Teaching groups and the opposition have criticised the prime minister's plan to usher in a new generation of grammar schools.
Chancellor Philip Hammond will announce in his Budget on Wednesday (8 March) how £320m ($391m) as part of a £500m pot for education reforms, will be made available to expand the government's free school programme.
This would create 70,000 places in 140 new schools, which pending new legislation, will in the future be able to select students on academic merit. Free public transport to grammar schools would be offered to poorer children.
This means that the schools, 30 of which would be built by 2020, could be first state-funded selective secondary schools for decades, a key priority for British Prime Minister Theresa May.
"Over the last six years we have overseen a revolution in our schools system and raised standards and opportunity - but there is much more to do. Today we are confirming new investment to give parents a greater choice of a good school place for their child," she said.

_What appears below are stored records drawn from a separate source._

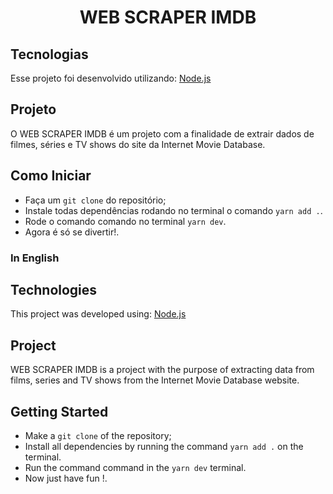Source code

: <h1 align="center">
  WEB SCRAPER IMDB
</h1>

## Tecnologias

Esse projeto foi desenvolvido utilizando: [Node.js](https://nodejs.org/en/)

## Projeto

O WEB SCRAPER IMDB é um projeto com a finalidade de extrair dados de filmes, séries e TV shows do site da Internet Movie Database.

## Como Iniciar

- Faça um `git clone` do repositório;
- Instale todas dependências rodando no terminal o comando `yarn add .`.<br>
- Rode o comando comando no terminal `yarn dev`.<br>
- Agora é só se divertir!.

### In English

## Technologies

This project was developed using: [Node.js](https://nodejs.org/en/)

## Project

WEB SCRAPER IMDB is a project with the purpose of extracting data from films, series and TV shows from the Internet Movie Database website.

## Getting Started

- Make a `git clone` of the repository;
- Install all dependencies by running the command `yarn add .` on the terminal. <br>
- Run the command command in the `yarn dev` terminal. <br>
- Now just have fun !.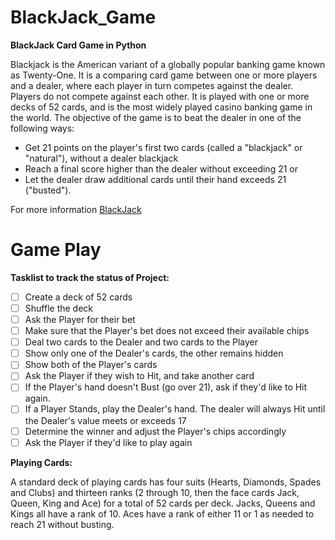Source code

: # BlackJack_Game
**BlackJack Card Game in Python**

Blackjack is the American variant of a globally popular banking game known as Twenty-One. It is a comparing card game between one or more players and a dealer, where each player in turn competes against the dealer. Players do not compete against each other. It is played with one or more decks of 52 cards, and is the most widely played casino banking game in the world. The objective of the game is to beat the dealer in one of the following ways:

- Get 21 points on the player's first two cards (called a "blackjack" or "natural"), without a dealer blackjack 
- Reach a final score higher than the dealer without exceeding 21 or
- Let the dealer draw additional cards until their hand exceeds 21 ("busted").

For more information [BlackJack](https://en.wikipedia.org/wiki/Blackjack)

# Game Play
**Tasklist to track the status of Project:**
- [ ] Create a deck of 52 cards
- [ ] Shuffle the deck
- [ ] Ask the Player for their bet
- [ ] Make sure that the Player's bet does not exceed their available chips
- [ ] Deal two cards to the Dealer and two cards to the Player
- [ ] Show only one of the Dealer's cards, the other remains hidden
- [ ] Show both of the Player's cards
- [ ] Ask the Player if they wish to Hit, and take another card
- [ ] If the Player's hand doesn't Bust (go over 21), ask if they'd like to Hit again.
- [ ] If a Player Stands, play the Dealer's hand. The dealer will always Hit until the Dealer's value meets or exceeds 17
- [ ] Determine the winner and adjust the Player's chips accordingly
- [ ] Ask the Player if they'd like to play again

**Playing Cards:**

A standard deck of playing cards has four suits (Hearts, Diamonds, Spades and Clubs) and thirteen ranks (2 through 10, then the face cards Jack, Queen, King and Ace) for a total of 52 cards per deck. Jacks, Queens and Kings all have a rank of 10. Aces have a rank of either 11 or 1 as needed to reach 21 without busting.
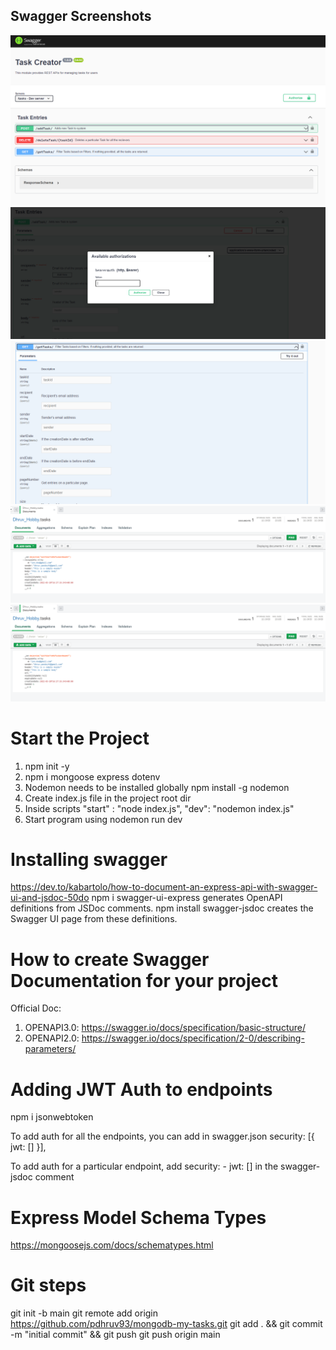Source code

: <h2>Swagger Screenshots</h2>
<img src="screenshots/1.png">
<img src="screenshots/2.PNG">
<img src="screenshots/3.PNG">
<img src="screenshots/4.PNG">
<img src="screenshots/5.PNG">



Start the Project
==================================
1. npm init -y
2. npm i mongoose express dotenv
3. Nodemon needs to be installed globally
npm install -g nodemon
4. Create index.js file in the project root dir
5. Inside scripts
"start" : "node index.js",
"dev": "nodemon index.js"
6. Start program using nodemon run dev



Installing swagger
======================================
https://dev.to/kabartolo/how-to-document-an-express-api-with-swagger-ui-and-jsdoc-50do
npm i swagger-ui-express	generates OpenAPI definitions from JSDoc comments.
npm install swagger-jsdoc	creates the Swagger UI page from these definitions.



How to create Swagger Documentation for your project
================================================
Official Doc:
1. OPENAPI3.0: https://swagger.io/docs/specification/basic-structure/
2. OPENAPI2.0: https://swagger.io/docs/specification/2-0/describing-parameters/

Adding JWT Auth to endpoints
==============================================
npm i jsonwebtoken

To add auth for all the endpoints, you can add in swagger.json
security: [{
      jwt: []
}],

To add auth for a particular endpoint, add security: - jwt: [] in the  swagger-jsdoc comment


Express Model Schema Types
================================
https://mongoosejs.com/docs/schematypes.html


Git steps
================================
git init -b main git remote add origin https://github.com/pdhruv93/mongodb-my-tasks.git git add . && git commit -m "initial commit" && git push git push origin main
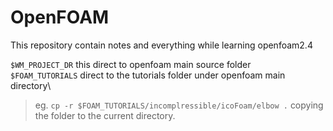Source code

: # OpenFOAM

This repository contain notes and everything while learning openfoam2.4


`$WM_PROJECT_DR` this direct to openfoam main source folder\
`$FOAM_TUTORIALS` direct to the tutorials folder under openfoam main directory\
> eg. `cp -r $FOAM_TUTORIALS/incomplressible/icoFoam/elbow .` copying the folder to the current directory.
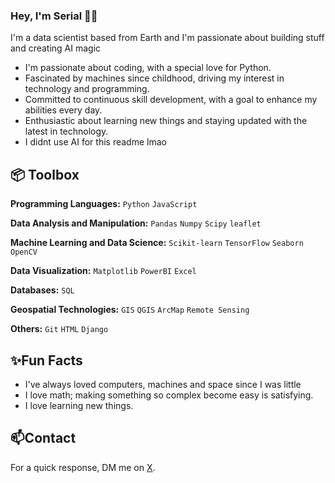 ### **Hey, I'm Serial** 👋🏽  

I'm a data scientist based from Earth and I'm passionate about building stuff and creating AI magic

+ I'm passionate about coding, with a special love for Python.
+ Fascinated by machines since childhood, driving my interest in technology and programming.
+ Committed to continuous skill development, with a goal to enhance my abilities every day.
+ Enthusiastic about learning new things and staying updated with the latest in technology.
+ I didnt use AI for this readme lmao

## 📦 **Toolbox**
**Programming Languages:** `Python` `JavaScript`

**Data Analysis and Manipulation:** `Pandas` `Numpy` `Scipy` `leaflet`

**Machine Learning and Data Science:** `Scikit-learn` `TensorFlow` `Seaborn` `OpenCV`

**Data Visualization:** `Matplotlib` `PowerBI` `Excel`

**Databases:** `SQL`

**Geospatial Technologies:** `GIS` `QGIS` `ArcMap` `Remote Sensing`

**Others:** `Git` `HTML` `Django`

## ✨Fun Facts
+ I've always loved computers, machines and space since I was little
+ I love math; making something so complex become easy is satisfying.
+ I love learning new things.

## 📫Contact
For a quick response, DM me on [X](http:..www.twitter.com/serialdotai).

But the government faces criticism over why money was not given to existing state schools, which would, theoretically, have to endure bigger class sizes and fewer teachers.
Liberal Democrat education spokesman John Pugh said: "The government are planning to use this scheme as a ruse - reintroducing grammar schools through the back door", in comments reported by The Mirror.
General secretary of the Association of Teachers and Lecturers Mary Bousted said the spending pledges were not enough in light of schools having to make £3bn of savings by 2020. She said that "funding the expansion of selective education is a mistake that will result in a small minority benefiting at the expense of the vast majority of the country's young people", the Guardian reported.
Labour's education spokesperson Angela Raynor said the move would not ease the shortage of school places, saying "This is now throwing more good money after bad".
Hammond will also announce that a further £210m would go on refurbishing existing state school and that the core schools budget of £40bn a year would remain the same.